2. Exceptions: The final rule lays out three new Stark Law exceptions for value-based arrangements with varying levels of risk and reward. They include the following:

  • Full financial risk: The VBE takes on the risk and “is financially responsible (or is contractually obligated to be financially responsible within the 6 months following the commencement date of the value-based arrangement) on a prospective basis for the cost of such patient care items and services,” notes the final rule.
  • Meaningful downside financial risk to a physician: Commenters “opined” that value-based care is in its infancy and urged CMS to not lay all the responsibility on physicians. According to the final rule, alternative payment model participation quashes that theory, insisting that a little downside risk is necessary to move value-based care forward. This exception builds on those principles and protects “remuneration paid under a value-based arrangement where the physician is at meaningful downside financial risk for failure to achieve the value based purpose(s) of the value-based enterprise,” explains the rule.
  • Value-based arrangements regardless of risk: “The most onerous exception for value-based arrangements,” this “exception potentially applies to arrangements where neither party has assumed any financial risk,” explain attorneys Karen S. Lovitch and Rachel E. Yount with Mintz, Levin, Cohn, Ferris, Glovsky and Popeo, P.C. in online legal analysis. However, unlike the other two exceptions, CMS does include some safety nets for this exception “to guard against patient and program abuse,” Lovitch and Yount point out.

3. Compliance requirements: CMS outlines the “big three” — fair market value, commercially reasonable, and volume or value standard — in great detail.
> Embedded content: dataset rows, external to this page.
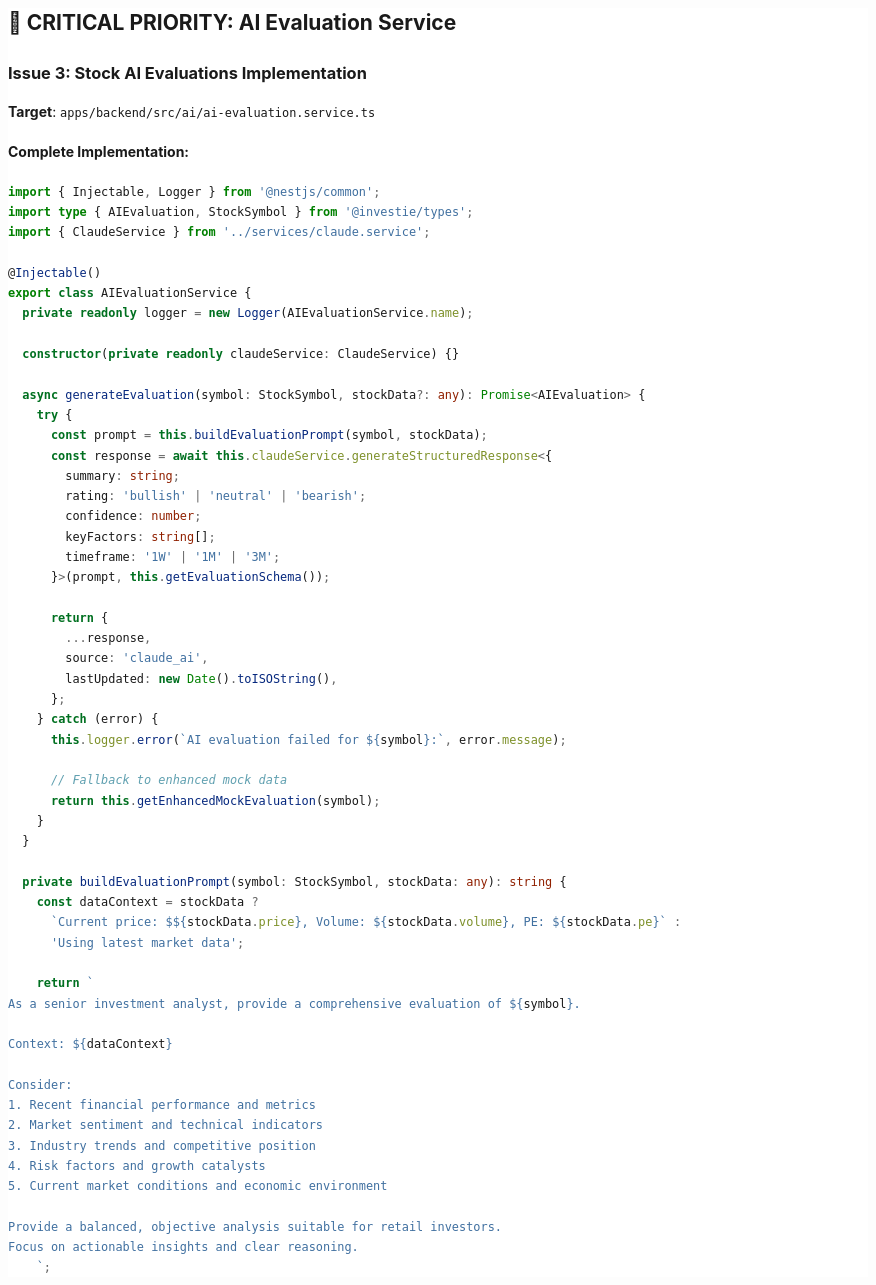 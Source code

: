 
## 🔴 CRITICAL PRIORITY: AI Evaluation Service

### **Issue 3: Stock AI Evaluations Implementation**

**Target**: `apps/backend/src/ai/ai-evaluation.service.ts`

#### **Complete Implementation:**

```typescript
import { Injectable, Logger } from '@nestjs/common';
import type { AIEvaluation, StockSymbol } from '@investie/types';
import { ClaudeService } from '../services/claude.service';

@Injectable()
export class AIEvaluationService {
  private readonly logger = new Logger(AIEvaluationService.name);

  constructor(private readonly claudeService: ClaudeService) {}

  async generateEvaluation(symbol: StockSymbol, stockData?: any): Promise<AIEvaluation> {
    try {
      const prompt = this.buildEvaluationPrompt(symbol, stockData);
      const response = await this.claudeService.generateStructuredResponse<{
        summary: string;
        rating: 'bullish' | 'neutral' | 'bearish';
        confidence: number;
        keyFactors: string[];
        timeframe: '1W' | '1M' | '3M';
      }>(prompt, this.getEvaluationSchema());

      return {
        ...response,
        source: 'claude_ai',
        lastUpdated: new Date().toISOString(),
      };
    } catch (error) {
      this.logger.error(`AI evaluation failed for ${symbol}:`, error.message);
      
      // Fallback to enhanced mock data
      return this.getEnhancedMockEvaluation(symbol);
    }
  }

  private buildEvaluationPrompt(symbol: StockSymbol, stockData: any): string {
    const dataContext = stockData ? 
      `Current price: $${stockData.price}, Volume: ${stockData.volume}, PE: ${stockData.pe}` :
      'Using latest market data';

    return `
As a senior investment analyst, provide a comprehensive evaluation of ${symbol}.

Context: ${dataContext}

Consider:
1. Recent financial performance and metrics
2. Market sentiment and technical indicators  
3. Industry trends and competitive position
4. Risk factors and growth catalysts
5. Current market conditions and economic environment

Provide a balanced, objective analysis suitable for retail investors.
Focus on actionable insights and clear reasoning.
    `;
```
The final rule clarifies and defines each under the Stark Law while setting parameters for the separate but intertwined requirements related to financial arrangements.

4. EHRs and interoperability: Due to overwhelming public commentary and recent 21st Century Cures Act developments, CMS updated its Stark-related EHR exceptions, expanding on current EHR donation rules and adding new cybersecurity exceptions. “CMS added protections for financial arrangements related to cybersecurity technology, to update and remove interoperability requirements and to remove the electronic health records exception’s sunset date,” note attorneys Gretchen Heinze Townshend and Timothy J. Fry with McGuireWoods in online analysis.

5. Limited remunerations: After reviewing extensive public dialogue on payment limits under Stark, CMS decided to add a limited remuneration to a physician exception. Now, “arrangements where a physician receives remuneration limited to no more than $5,000 per calendar year (up from $3,500 as proposed), adjusted annually for inflation, is a fair market value exchange for items or services actually provided by the physician,” Heinze Townshend and Fry acknowledge.

Timeline: The majority of the final rule changes are effective Jan. 19, 2021. A group practice-related amendment won’t go into effect until Jan. 1, 2022.